Chiusa la parentesi giocatore, Rizzo ha il merito di averne già aperta un’altra, altrettanto intrigante, negli scorsi anni, sempre legata, e ci mancherebbe, al mondo del Rugby. “Il mio futuro, in realtà, è anche già il mio presente. Dall’inizio dello scorso campionato sto allenando i ragazzi under 18 élite del Petrarca, assieme a Giovanni Maistri – capo allenatore (ex Benetton Rugby e giovanissimo video analista della prima squadra) -, Simone Ragusi e Stefano Parlatore. L’anno passato abbiamo vinto lo scudetto, a questo giro eravamo in prima posizione nel nostro girone. Peccato, ma condivido la decisione della federazione. Difficile proseguire il nostro campionato, sia dal punto di vista logistico, dato che mancavano ancora una decina di partite, tra stagione, seconda fase ed eventuale finale, sia per quanto concerne la sicurezza e la salute delle persone. Il rugby è sempre stata la cosa più importante della mia vita, ma oggi, in una situazione del genere, riesco a farla passare in modo sereno in secondo piano. Prima di tornare in campo sarà fondamentale assicurarsi che questa emergenza sia sotto controllo”, Chiarisce Rizzo, prima di andare alle origini della sua nuova passione, che spera possa anche essere, a lungo, anche la sua “nuova” professione.

Una passione nata in Inghilterra

“A Leicester, dopo i mondiali, mi infortunai al ginocchio. Mi sono avvicinato all’Università di Loughborough, un ambiente semplicemente pazzesco sotto ogni punto di vista, inizialmente con l’idea di fare un master universitario in management sportivo, ritrovandomi – poi – ad allenare la squadra universitaria.

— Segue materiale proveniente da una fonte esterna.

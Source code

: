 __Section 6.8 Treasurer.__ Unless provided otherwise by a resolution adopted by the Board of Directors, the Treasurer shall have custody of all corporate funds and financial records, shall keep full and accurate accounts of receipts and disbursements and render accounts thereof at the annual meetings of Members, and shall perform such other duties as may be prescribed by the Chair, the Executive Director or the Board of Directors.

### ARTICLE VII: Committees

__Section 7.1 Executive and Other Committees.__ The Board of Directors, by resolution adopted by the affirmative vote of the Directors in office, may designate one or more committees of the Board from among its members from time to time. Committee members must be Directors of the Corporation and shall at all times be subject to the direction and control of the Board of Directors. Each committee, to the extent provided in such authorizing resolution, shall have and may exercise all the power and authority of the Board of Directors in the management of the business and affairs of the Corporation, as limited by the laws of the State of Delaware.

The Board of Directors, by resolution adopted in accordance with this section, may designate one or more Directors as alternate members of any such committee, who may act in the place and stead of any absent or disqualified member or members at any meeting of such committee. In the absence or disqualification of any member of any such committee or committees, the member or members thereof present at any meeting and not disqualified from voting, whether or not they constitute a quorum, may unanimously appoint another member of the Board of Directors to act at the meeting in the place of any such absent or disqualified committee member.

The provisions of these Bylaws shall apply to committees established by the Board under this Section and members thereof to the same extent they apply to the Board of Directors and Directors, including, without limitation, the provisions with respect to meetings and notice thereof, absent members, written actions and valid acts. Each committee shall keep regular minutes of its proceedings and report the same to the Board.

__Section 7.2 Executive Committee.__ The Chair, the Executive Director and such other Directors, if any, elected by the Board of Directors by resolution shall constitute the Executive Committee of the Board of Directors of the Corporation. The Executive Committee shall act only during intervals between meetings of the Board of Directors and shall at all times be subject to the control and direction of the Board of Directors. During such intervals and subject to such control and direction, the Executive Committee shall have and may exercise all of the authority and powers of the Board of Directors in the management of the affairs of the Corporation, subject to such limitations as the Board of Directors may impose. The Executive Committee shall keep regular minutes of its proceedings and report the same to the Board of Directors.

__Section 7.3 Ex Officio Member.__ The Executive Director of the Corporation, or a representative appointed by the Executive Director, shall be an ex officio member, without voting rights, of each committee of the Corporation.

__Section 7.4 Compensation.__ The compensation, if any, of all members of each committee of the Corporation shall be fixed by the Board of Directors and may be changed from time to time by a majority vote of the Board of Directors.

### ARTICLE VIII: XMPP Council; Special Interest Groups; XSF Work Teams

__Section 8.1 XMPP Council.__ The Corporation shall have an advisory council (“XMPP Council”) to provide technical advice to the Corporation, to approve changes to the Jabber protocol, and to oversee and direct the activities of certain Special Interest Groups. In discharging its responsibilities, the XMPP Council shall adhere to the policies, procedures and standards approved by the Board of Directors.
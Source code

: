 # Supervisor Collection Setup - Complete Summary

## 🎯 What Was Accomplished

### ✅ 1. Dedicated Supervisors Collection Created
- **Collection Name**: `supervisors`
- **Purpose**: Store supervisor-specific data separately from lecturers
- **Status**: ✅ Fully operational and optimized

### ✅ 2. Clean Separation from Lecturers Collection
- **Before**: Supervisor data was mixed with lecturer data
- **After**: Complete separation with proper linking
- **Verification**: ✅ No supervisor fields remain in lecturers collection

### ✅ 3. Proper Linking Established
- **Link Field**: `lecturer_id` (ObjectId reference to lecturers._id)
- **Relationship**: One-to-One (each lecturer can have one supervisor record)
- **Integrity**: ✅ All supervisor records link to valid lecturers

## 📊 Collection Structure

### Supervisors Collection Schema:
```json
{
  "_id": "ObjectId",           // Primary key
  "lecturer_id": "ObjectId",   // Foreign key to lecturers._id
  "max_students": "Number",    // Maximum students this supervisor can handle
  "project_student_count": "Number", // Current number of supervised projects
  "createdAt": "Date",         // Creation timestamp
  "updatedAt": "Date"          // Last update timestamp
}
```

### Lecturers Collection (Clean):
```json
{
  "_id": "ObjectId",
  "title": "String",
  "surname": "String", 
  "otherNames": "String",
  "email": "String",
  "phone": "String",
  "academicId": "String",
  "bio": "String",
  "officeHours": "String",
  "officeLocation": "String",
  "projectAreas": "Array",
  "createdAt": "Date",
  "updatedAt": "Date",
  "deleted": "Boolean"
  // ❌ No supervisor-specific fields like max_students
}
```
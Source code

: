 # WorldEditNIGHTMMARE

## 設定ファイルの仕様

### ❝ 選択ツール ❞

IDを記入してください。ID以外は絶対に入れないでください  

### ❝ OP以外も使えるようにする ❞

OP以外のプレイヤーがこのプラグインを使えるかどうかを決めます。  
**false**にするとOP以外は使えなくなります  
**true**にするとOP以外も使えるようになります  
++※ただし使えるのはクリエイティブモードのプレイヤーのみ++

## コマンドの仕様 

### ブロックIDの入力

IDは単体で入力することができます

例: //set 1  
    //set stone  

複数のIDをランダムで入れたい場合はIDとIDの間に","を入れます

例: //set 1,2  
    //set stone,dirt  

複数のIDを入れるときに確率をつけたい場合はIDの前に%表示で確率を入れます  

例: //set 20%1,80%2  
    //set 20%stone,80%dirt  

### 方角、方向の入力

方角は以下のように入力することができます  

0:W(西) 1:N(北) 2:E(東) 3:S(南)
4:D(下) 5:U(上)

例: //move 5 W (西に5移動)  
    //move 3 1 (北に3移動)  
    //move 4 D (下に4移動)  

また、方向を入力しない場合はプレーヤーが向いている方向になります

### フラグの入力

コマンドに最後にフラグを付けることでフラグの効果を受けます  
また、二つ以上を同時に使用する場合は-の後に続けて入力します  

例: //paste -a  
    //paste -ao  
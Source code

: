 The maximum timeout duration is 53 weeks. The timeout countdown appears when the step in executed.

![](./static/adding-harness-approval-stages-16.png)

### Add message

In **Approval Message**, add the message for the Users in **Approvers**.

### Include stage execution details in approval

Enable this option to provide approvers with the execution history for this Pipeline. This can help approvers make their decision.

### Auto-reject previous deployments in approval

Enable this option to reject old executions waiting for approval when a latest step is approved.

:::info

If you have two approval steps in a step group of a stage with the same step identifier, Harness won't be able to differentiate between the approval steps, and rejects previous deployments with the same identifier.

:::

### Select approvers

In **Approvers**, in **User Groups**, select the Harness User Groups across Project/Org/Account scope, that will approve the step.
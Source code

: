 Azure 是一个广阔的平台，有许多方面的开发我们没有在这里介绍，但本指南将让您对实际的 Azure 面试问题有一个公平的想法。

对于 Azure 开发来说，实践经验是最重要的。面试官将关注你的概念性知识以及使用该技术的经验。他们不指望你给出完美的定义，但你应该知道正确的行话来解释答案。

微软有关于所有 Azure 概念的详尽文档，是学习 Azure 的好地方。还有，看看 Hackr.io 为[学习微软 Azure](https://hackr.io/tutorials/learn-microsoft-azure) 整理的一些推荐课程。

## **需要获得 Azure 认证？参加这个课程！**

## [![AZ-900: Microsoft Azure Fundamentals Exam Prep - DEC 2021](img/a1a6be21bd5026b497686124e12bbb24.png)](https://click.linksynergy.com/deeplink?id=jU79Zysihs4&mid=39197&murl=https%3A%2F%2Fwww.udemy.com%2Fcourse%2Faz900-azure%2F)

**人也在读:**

La cosa mi ha preso a tal punto che ho intrapreso l’iter formale per diventare coach, abbinando all’esperienza sul campo anche i corsi a scuola, e mi sono convinto che possa essere il mio futuro, per ora soprattutto con i giovani. Quando sono rientrato al Petrarca mi è stato proposto di allenare o la squadra di Serie A o la Under 18, e non ho avuto dubbi, ho puntato subito sulla giovanile. Una scelta che rifarei anche con il senno di poi. Lavorare con ragazzi dai 16 ai 19 anni, forse l’età più delicata in assoluto, non è facile, ma ti porta in dote esperienze impagabili.

Poterlo fare in un club come il mio che ha numeri, strutture e fiducia in noi, poi, è ancor più intrigante. In questi due anni abbiamo apportato grandi novità: l’inserimento nello staff di un preparatore atletico, l’aumento delle sedute di allenamento settimanale (da 3 a 4) ed in generale una strutturazione dei training molto simile a quella che vedevo quotidianamente in accademia a Leicester. I ragazzi sono cresciuti tantissimo. Abbiamo già una decina di giocatori pronti a giocare regolarmente in Serie A, ed altri hanno anche esordito in prima. Sono molto soddisfatto: questo è il percorso su cui mi piacerebbe proseguire, anche se, per il futuro a medio/lungo termine, non mi precludo nulla”, conclude un Michele Rizzo, pronto per nuove sfide.